Here I am. Trying to write and upload as much as I can. There's people around me. Noise. A change from the stillness of the wilderness that is now my home. The photographs I am offering today is of Marika and her foal Silvia and me and Obama, who is now gone to another field.
Tuesday 13 July 2010
Being content in your place. Being quiet about what I have chosen. In the hot summer I am inside myself and I am glad I have made the decisions I have made. I love myself and I am in a place of quiet and serenity.
Saturday 10 July 2010
Someone very dear to me suggested I could make money by writing. I have stopped writing straight away. It has taken me a week to write and I am only writing to give away this realisation. to change the curse. I have stopped anything I liked when it had a possibility of making me some money. What is this? Some kind of reaction? Childish reaction? Why does little Elina not want to make money using something she really likes? Because then she might not like it anymore.

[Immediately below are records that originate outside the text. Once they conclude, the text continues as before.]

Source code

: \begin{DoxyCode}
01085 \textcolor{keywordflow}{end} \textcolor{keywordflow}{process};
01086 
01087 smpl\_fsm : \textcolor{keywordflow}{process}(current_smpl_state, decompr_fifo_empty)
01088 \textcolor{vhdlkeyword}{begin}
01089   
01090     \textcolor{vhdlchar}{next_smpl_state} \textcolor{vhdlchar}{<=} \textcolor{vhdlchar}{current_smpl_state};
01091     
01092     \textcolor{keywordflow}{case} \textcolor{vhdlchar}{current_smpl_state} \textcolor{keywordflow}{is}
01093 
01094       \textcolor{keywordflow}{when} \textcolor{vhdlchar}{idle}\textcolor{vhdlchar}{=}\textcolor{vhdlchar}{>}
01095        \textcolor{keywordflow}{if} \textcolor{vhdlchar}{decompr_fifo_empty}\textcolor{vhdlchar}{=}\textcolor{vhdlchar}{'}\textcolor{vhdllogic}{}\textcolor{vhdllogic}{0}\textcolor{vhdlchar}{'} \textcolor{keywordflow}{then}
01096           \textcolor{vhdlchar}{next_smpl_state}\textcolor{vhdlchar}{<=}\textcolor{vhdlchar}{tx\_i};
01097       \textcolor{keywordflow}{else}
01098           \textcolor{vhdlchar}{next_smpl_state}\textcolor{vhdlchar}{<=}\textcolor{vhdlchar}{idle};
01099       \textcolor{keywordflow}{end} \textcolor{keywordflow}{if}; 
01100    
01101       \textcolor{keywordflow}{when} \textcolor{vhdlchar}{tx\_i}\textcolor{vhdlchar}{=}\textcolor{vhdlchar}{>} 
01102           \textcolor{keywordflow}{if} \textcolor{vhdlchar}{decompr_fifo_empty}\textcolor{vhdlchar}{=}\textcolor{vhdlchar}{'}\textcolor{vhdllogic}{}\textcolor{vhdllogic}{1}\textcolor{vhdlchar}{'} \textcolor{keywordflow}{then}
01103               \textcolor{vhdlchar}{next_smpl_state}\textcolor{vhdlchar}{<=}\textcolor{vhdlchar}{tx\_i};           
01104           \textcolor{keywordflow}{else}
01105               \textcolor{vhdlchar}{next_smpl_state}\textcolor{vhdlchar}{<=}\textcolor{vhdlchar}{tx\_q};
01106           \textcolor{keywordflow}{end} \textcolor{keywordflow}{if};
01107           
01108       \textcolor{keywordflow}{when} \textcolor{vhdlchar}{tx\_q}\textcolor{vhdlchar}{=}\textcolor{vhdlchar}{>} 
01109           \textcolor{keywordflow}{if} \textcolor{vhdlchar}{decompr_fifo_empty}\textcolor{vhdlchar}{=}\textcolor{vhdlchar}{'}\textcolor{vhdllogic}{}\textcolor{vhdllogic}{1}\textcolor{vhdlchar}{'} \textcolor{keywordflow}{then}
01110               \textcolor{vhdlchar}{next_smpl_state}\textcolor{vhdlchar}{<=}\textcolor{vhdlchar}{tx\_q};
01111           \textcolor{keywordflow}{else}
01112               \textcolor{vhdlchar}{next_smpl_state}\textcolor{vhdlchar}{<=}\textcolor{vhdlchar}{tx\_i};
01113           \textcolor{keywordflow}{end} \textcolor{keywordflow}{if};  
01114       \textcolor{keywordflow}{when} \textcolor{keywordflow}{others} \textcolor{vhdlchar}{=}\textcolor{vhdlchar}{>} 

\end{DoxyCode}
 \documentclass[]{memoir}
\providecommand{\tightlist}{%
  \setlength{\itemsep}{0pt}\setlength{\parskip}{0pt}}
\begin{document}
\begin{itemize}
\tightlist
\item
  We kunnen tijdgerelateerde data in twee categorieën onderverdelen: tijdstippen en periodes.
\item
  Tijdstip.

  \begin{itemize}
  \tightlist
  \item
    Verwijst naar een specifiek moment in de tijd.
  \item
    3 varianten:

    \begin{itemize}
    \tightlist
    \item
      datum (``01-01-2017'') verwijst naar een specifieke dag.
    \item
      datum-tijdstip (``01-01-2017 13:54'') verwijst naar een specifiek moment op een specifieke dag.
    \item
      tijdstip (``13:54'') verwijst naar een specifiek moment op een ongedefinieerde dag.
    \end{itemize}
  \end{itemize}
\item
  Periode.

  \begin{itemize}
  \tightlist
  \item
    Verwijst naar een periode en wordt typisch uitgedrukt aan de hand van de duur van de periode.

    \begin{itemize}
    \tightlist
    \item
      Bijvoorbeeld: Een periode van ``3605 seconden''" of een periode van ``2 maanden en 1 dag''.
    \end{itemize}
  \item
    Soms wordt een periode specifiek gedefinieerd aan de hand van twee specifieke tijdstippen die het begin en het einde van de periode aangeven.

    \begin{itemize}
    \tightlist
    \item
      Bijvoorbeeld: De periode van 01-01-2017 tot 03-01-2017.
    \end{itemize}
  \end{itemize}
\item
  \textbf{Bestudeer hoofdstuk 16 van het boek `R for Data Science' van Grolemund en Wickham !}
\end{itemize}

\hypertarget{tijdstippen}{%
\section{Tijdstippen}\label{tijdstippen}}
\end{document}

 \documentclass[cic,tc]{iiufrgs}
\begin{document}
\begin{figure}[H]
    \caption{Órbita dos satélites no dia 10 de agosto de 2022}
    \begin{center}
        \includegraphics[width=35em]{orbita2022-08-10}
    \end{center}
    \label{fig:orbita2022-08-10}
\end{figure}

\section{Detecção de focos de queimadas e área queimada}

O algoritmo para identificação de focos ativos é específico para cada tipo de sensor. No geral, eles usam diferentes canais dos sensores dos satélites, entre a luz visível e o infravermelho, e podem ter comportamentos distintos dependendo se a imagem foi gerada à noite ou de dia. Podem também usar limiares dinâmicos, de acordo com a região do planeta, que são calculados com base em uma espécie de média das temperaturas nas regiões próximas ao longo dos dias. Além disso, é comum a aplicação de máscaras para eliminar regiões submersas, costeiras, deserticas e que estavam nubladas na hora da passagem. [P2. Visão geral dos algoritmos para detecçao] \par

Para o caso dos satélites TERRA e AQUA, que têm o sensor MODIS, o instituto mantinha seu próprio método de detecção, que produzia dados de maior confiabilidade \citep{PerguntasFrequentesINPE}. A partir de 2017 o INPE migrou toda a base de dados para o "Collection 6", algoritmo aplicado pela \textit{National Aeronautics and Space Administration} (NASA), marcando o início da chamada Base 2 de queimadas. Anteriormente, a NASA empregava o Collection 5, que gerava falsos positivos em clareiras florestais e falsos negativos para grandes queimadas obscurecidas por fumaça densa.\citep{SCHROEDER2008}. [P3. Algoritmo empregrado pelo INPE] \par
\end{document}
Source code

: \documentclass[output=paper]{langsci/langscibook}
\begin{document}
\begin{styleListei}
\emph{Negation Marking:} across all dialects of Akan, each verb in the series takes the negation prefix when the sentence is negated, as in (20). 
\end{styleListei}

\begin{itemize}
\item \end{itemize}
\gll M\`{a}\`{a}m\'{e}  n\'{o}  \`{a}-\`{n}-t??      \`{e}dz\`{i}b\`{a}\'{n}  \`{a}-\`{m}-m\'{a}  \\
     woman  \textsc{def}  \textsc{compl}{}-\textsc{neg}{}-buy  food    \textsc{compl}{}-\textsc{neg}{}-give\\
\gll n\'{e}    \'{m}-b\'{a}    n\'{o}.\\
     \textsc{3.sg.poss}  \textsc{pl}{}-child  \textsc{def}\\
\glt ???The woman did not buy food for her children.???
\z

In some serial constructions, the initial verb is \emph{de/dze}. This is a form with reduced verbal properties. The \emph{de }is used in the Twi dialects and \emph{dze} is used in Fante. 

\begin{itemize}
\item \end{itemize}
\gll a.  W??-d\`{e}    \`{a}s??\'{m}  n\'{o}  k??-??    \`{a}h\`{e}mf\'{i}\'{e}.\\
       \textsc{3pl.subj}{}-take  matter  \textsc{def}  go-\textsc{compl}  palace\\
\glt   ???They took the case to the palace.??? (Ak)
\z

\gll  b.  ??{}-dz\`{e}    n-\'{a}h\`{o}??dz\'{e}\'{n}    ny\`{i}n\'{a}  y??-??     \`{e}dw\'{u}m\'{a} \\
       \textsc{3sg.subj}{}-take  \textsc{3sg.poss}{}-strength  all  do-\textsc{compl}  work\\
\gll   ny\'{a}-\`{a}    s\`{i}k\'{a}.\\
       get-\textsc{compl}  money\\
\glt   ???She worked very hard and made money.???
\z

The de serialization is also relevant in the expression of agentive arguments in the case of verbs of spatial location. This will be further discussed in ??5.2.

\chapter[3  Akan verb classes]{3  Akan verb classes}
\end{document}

Another thing that is constantly on my mind is volunteering. Working for food and shelter. I find it fullfilling and it is like healing my soul. Again another situation where I don't have to think about money. Do I come from a planet where money was not an issue? On the other hand I am very happy. Full. I have more than I need. There are horses around me and food on the table. I am free to be here or anywhere else in the planet. I am loved and appreciated. What does a human being want besides love, understanting and a full stomach?
Before I go to bed every night I take a moment to look at the stars. The vast sky up there with all these twingling stars. I have peace of mind. Simple things, simple talks, simple conserns. Taking it easy. No city running around. Lemons and pears on the trees. Spider webs that get stuck in my hair while picking up lemons. Little Sylvia, the daughter of Marika, the little foal I saw when it was born. I bend down on my knees and she finds the courage to come close and sniff me and lick me and hug me. Pure bliss.
Life is magic. Yet we get tangled up in mind games. But that is just perspective. Life is still magic whether we see it or not. And I will keep writing. Whether it brings me money or not.